What did you observe in him? Miró, “the murderer of painting”, takes European tradition to its limits. That generation that sought its own art and to break with the cultural colonialism of Europe, sensed in the artist the promise of a new art. The arcana of primitive, automatism, references to psychic impulses and the unconscious were latent in the Catalan artist.
This is a round trip: Joan Miró was open to this new way of doing and he himself recognized that all of them had considerably influenced his way of understanding painting. In some way, they signified his statement. Starting with the trip to the United States, he will work with large format and large fields of color. Perhaps, like the vampire, the artist needed fresh blood to survive.

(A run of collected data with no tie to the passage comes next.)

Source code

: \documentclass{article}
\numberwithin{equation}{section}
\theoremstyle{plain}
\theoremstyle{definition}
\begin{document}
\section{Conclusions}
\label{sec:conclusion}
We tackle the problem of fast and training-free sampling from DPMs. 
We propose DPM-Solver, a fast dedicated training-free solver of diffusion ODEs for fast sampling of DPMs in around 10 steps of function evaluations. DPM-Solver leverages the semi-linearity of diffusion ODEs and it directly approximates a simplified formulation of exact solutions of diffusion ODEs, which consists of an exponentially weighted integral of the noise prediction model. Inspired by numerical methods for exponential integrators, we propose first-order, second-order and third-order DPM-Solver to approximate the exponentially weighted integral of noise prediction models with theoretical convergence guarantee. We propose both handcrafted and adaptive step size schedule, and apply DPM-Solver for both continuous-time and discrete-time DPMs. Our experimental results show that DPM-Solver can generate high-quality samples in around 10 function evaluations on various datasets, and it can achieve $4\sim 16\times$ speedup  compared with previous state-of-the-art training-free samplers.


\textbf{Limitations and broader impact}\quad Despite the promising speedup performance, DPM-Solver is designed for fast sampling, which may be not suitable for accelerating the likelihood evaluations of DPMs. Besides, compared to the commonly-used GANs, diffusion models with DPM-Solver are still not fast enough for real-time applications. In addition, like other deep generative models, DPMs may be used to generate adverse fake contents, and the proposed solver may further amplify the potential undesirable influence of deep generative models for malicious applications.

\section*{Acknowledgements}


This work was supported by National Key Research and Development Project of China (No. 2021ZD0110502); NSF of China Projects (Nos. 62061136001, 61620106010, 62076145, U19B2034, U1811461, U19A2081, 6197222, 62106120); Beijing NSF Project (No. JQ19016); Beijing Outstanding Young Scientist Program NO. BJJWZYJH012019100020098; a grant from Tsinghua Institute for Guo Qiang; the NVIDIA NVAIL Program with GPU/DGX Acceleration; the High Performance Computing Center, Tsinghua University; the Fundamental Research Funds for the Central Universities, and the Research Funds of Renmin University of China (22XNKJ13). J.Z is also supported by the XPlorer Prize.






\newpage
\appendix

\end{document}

Lee Krasner: ‘The seasons’, 1957. Foto: The Pollock-Krasner Foundation
The exhibition is articulated around artists, episodes or themes linked to Miró’s American experience, roughly: the Calder-Miró-Sert friendship; the European exiles; primitivism, a fundamental aspect in his career, which was especially in tune with emerging American art; the cenacle that represented Stanley William Hayter’s Atelier 17 engraving workshop frequented by Miró; the edition of stencils (1959) promoted by Pierre Matisse.
The selected works “illustrate” this itinerary. The exhibition closes with a documentary: Around and About Miró (1953) by Thomas Bouchard. I literally quote the text of the panel that introduces the film: “This universal creator has its roots in the cultural traditions of Catalonia. We may or may not agree, but perhaps it would have to be explained in another way to avoid caricature.”